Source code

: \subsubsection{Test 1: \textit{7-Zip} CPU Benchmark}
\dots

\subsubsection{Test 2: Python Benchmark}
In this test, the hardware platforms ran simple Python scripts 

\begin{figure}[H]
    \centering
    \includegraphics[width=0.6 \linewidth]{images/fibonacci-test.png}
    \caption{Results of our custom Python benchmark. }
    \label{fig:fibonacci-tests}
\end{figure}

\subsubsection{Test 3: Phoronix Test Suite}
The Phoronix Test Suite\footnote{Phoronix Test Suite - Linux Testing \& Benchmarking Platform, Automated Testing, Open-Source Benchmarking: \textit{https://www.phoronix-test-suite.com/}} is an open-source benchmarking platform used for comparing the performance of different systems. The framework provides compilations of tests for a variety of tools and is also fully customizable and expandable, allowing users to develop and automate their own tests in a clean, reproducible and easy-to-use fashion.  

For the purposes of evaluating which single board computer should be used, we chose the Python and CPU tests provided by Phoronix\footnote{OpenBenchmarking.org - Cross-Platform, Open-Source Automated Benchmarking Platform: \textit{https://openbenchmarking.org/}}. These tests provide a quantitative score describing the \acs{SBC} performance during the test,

(TASK DIRECTIONS):
Looking at the records, state how many lines contain "Automated" and write nothing besides that number.

(FINAL ANSWER):
2